Il s'agit là d'une tentative de dénigrement de la société de conseil français afin de récupérer un savoir-faire à bas prix. De nombreuses actions ont été perpétrées au sein de l'entreprise à Madrid et à Singapour. Les salariés de l'entreprise se sont regroupés au sein d'une association Altran c'est nous et publient sur un site Internet leur point de vue. Ils font aussi un état des tentatives de déstabilisation que subit l'entreprise à travers l'Europe. Selon l'association de salariés, l'origine des rumeurs ferait suite au rachat d'une partie des actifs d'Arthur D. Little.
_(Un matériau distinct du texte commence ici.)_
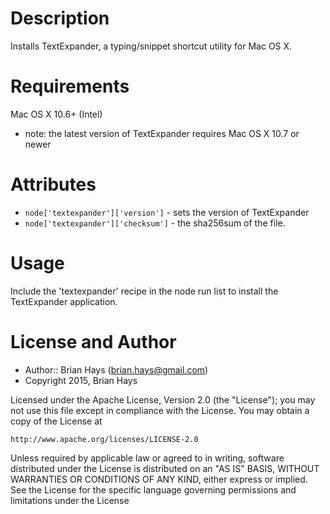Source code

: Description
===========

Installs TextExpander, a typing/snippet shortcut utility for Mac OS X.

Requirements
============

Mac OS X 10.6+ (Intel)

- note: the latest version of TextExpander requires Mac OS X 10.7 or newer

Attributes
==========

* `node['textexpander']['version']` - sets the version of TextExpander
* `node['textexpander']['checksum']` - the sha256sum of the file.

Usage
=====

Include the 'textexpander' recipe in the node run list to install the TextExpander application.

License and Author
==================

- Author:: Brian Hays (<brian.hays@gmail.com>)
- Copyright 2015, Brian Hays

Licensed under the Apache License, Version 2.0 (the "License");
you may not use this file except in compliance with the License.
You may obtain a copy of the License at

    http://www.apache.org/licenses/LICENSE-2.0

Unless required by applicable law or agreed to in writing, software
distributed under the License is distributed on an "AS IS" BASIS,
WITHOUT WARRANTIES OR CONDITIONS OF ANY KIND, either express or implied.
See the License for the specific language governing permissions and
limitations under the License
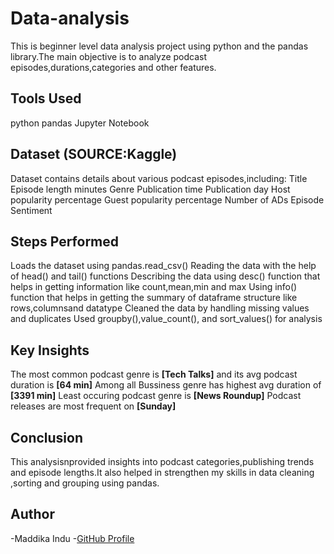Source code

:# Data-analysis
This is beginner level data analysis project using python and the pandas library.The main objective is to analyze podcast episodes,durations,categories and other features.
## Tools Used
python
pandas
Jupyter Notebook
## Dataset (SOURCE:Kaggle)
Dataset contains details about various podcast episodes,including:
Title
Episode length minutes
Genre
Publication time
Publication day
Host popularity percentage
Guest popularity percentage
Number of ADs
Episode Sentiment
## Steps Performed
Loads the dataset using pandas.read_csv()
Reading the data with the help of head() and tail() functions
Describing the data using desc() function that helps in getting information like count,mean,min and max
Using info() function that helps in getting the summary of dataframe structure like rows,columnsand datatype
Cleaned the data  by handling  missing  values and duplicates
Used groupby(),value_count(), and sort_values() for analysis
## Key Insights
The most common podcast genre is **[Tech Talks]**  and its avg podcast duration is **[64 min]**
Among all Bussiness genre has highest avg duration of **[3391 min]**
Least occuring podcast genre is **[News Roundup]**
Podcast releases are most frequent on **[Sunday]**
## Conclusion
This analysisnprovided insights into podcast categories,publishing trends and episode lengths.It also helped in strengthen my skills in data cleaning ,sorting and grouping using pandas.
## Author 
-Maddika Indu
-[GitHub Profile](https://github.com/Maddikaindu)

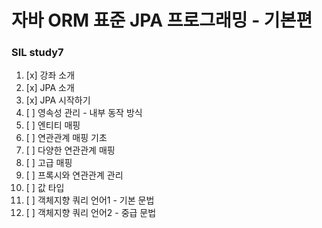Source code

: # 자바 ORM 표준 JPA 프로그래밍 - 기본편

### SIL study7



1. [x] 강좌 소개
2. [x] JPA 소개
3. [x] JPA 시작하기
4. [ ] 영속성 관리 - 내부 동작 방식
5. [ ] 엔티티 매핑
6. [ ] 연관관계 매핑 기초
7. [ ] 다양한 연관관계 매핑
8. [ ] 고급 매핑
9. [ ] 프록시와 연관관계 관리
10. [ ] 값 타입
11. [ ] 객체지향 쿼리 언어1 - 기본 문법
12. [ ] 객체지향 쿼리 언어2 - 중급 문법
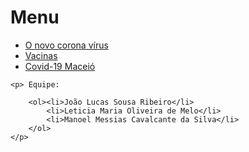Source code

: <!DOCTYPE html>
<!-- saved from url=(0050)file:///C:/Users/cmila/Downloads/1-menu%20(1).html -->
<html lang="pt-br">
<head>
    <meta http-equiv="Content-Type" content="text/html; charset=UTF-8">
    <link rel="shortcut icon" href="file:///C:/Users/cmila/Downloads/favicon.png" type="image/x-icon">
    <meta name="viewport" content="width=device-width, initial-scale=1.0">
    <title> Covid-19 </title>
    <link rel="stylesheet" href="style.css">
</head>
<body>
    <h1>Menu</h1>
        <nav>
            <p> </p><ul><li><a href="file:///C:/Users/cmila/Desktop/projeto%2006.1/Covid-19.html"> O novo corona vírus</a></li>
            <li> <a href="file:///C:/Users/cmila/Desktop/projeto%2006.1/A%20vacina%C3%A7%C3%A3o!.html">Vacinas</a>
            </li>
            <li> <a href="file:///C:/Users/cmila/Desktop/projeto%2006.1/Coronav%C3%ADrus%20Macei%C3%B3.html">Covid-19 Maceió</a></li> </ul><p></p>
        </nav>


    <p> Equipe:
    
        <ol><li>João Lucas Sousa Ribeiro</li>
            <li>Leticia Maria Oliveira de Melo</li>
            <li>Manoel Messias Cavalcante da Silva</li>
        </ol>
    </p>
        


</body>
</html>
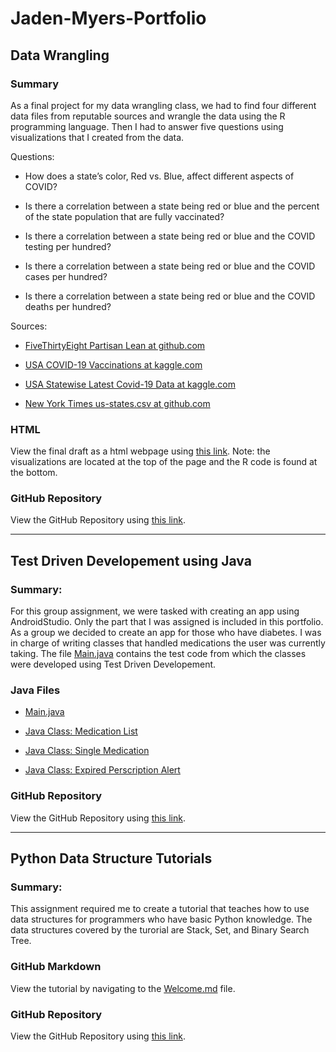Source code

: # Jaden-Myers-Portfolio

## Data Wrangling

### Summary

As a final project for my data wrangling class, we had to find four different data files from reputable sources and wrangle the data using the R programming language. Then I had to answer five questions using visualizations that I created from the data. 

Questions:

* How does a state’s color, Red vs. Blue, affect different aspects of COVID?

* Is there a correlation between a state being red or blue and the percent of the state population that are fully vaccinated?

* Is there a correlation between a state being red or blue and the COVID testing per hundred?

* Is there a correlation between a state being red or blue and the COVID cases per hundred?

* Is there a correlation between a state being red or blue and the COVID deaths per hundred?

Sources:

* [FiveThirtyEight Partisan Lean at github.com](https://github.com/fivethirtyeight/data/blob/master/partisan-lean/fivethirtyeight_partisan_lean_STATES.csv)

* [USA COVID-19 Vaccinations at kaggle.com](https://www.kaggle.com/paultimothymooney/usa-covid19-vaccinations)

* [USA Statewise Latest Covid-19 Data at kaggle.com](https://www.kaggle.com/anandhuh/usa-statewise-latest-covid19-data?select=USA+Covid+Data.csv)

* [New York Times us-states.csv at github.com](https://github.com/nytimes/covid-19-data)

### HTML

View the final draft as a html webpage using [this link](https://htmlpreview.github.io/?https://github.com/Scorpio-555/Semester-Project-Data-Analysis/blob/main/Data-Analysis-Semester-Project.html). Note: the visualizations are located at the top of the page and the R code is found at the bottom.

### GitHub Repository

View the GitHub Repository using [this link](https://github.com/Scorpio-555/Semester-Project-Data-Analysis).

***

## Test Driven Developement using Java

### Summary:

For this group assignment, we were tasked with creating an app using AndroidStudio. Only the part that I was assigned is included in this portfolio. As a group we decided to create an app for those who have diabetes. I was in charge of writing classes that handled medications the user was currently taking. The file [Main.java](https://github.com/Scorpio-555/medication_prescription_handler/blob/original/src/medication_prescription_handler/Main.java) contains the test code from which the classes were developed using Test Driven Developement.

### Java Files

* [Main.java](https://github.com/Scorpio-555/medication_prescription_handler/blob/original/src/medication_prescription_handler/Main.java)

* [Java Class: Medication List](https://github.com/Scorpio-555/medication_prescription_handler/blob/original/src/medication_prescription_handler/MedicationPrescriptionGeneralHandler.java)

* [Java Class: Single Medication](https://github.com/Scorpio-555/medication_prescription_handler/blob/original/src/medication_prescription_handler/SingleMedicationPrescriptionHandler.java)

* [Java Class: Expired Perscription Alert](https://github.com/Scorpio-555/medication_prescription_handler/blob/original/src/medication_prescription_handler/PrescriptionExpirationAlert.java)

### GitHub Repository

View the GitHub Repository using [this link](https://github.com/Scorpio-555/medication_prescription_handler/tree/original/src/medication_prescription_handler).

***

## Python Data Structure Tutorials

### Summary: 

This assignment required me to create a tutorial that teaches how to use data structures for programmers who have basic Python knowledge. The data structures covered by the turorial are Stack, Set, and Binary Search Tree.

### GitHub Markdown 

View the tutorial by navigating to the [Welcome.md](https://github.com/Scorpio-555/cse-212-Final-Project/blob/main/00Welcome.md) file.

### GitHub Repository

View the GitHub Repository using [this link](https://github.com/Scorpio-555/cse-212-Final-Project).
Le site à visiter : www.altran-cest-nous.org. Il n’en demeure pas moins vrai que le management d’Altran a commis des erreurs et des responsables ont dû démissionner. Le plus dur dans cette affaire est de faire le tri entre l’intérêt de puissance et les infractions qui pénalisent à juste titre l’image de l’entreprise.

Sodexho

La société française a été attaquée par l'information aux Etats-Unis et en Grande Bretagne, en raison de son implication dans la gestion du système pénitentiaire. La principale attaque s'est portée sur les plateaux repas fabriqués et conditionnés par des prisonniers, destinés aux université américaines. Les médias ont rendu compte. Cette affaire est-elle une conséquence indirecte de nos divergences avec les Etats-Unis dans le conflit irakien ou a-t-elle d’autres explications ? Le débat reste ouvert.

Gemplus

Un fond de pension américain, proche des administrations Clinton et Bush, est soupçonné d'acquérir puis de transférer le savoir-faire et les brevets de la carte à puce vers les Etats-Unis. Ce procédé est jugé très sûr et n'existe presque pas aux Etats-Unis. Il permettrait aux banques américaines d'obtenir une position dominante et à l'administration de pouvoir développer un système de sécurité unique. Nous avons déjà commenté cette affaire sur Infoguerre. Elle illustre l’incapacité du politique à définir une politique de grand projet en matière de technologie de l’information. Désolé Monsieur de Villepin, mais dans ce domaine, les Américains ne sont pas que des alliés.

Alstom

En 2002, la société Alstom a été victime de rumeurs à propos des procès sur l'amiante. A l'occasion de la publication des résultats 2001, la société Alstom avait publié dans un encart une provision de plusieurs millions d'euros pour prévenir les verdicts des procès en rapport avec l'amiante.
Vers la fin de l'année, en provenance des Etats-Unis, un forum d'investisseur a émis l'information que Alstom avait en cachette provisionné l'argent de ses futurs défaites judiciaires sur l'amiante. Sans vérification apparente, le Wall Street Journal et le New- York Times ont relayé cette information. Celle-ci provoqua la chute du cours d'Alstom (déjà bien bas).
L'entreprise réagit en ressortant son rapport annuel prouvant qu'il n'y avait rien de secret. Le cours de bourse se ressaisit mais l'entreprise dut faire face à ses créanciers. Le plan de restructuration de Pierre Bilgé fut largement parasité par la pression des actionnaires (grands et petits) et par cette suspicion qui se retrouve encore dans le presse. Les liens entre le « New- York Times » et « Le Monde » permirent un voyage transatlantique à cette rumeur qui a été repris récemment sur un deux pages par « La Tribune ».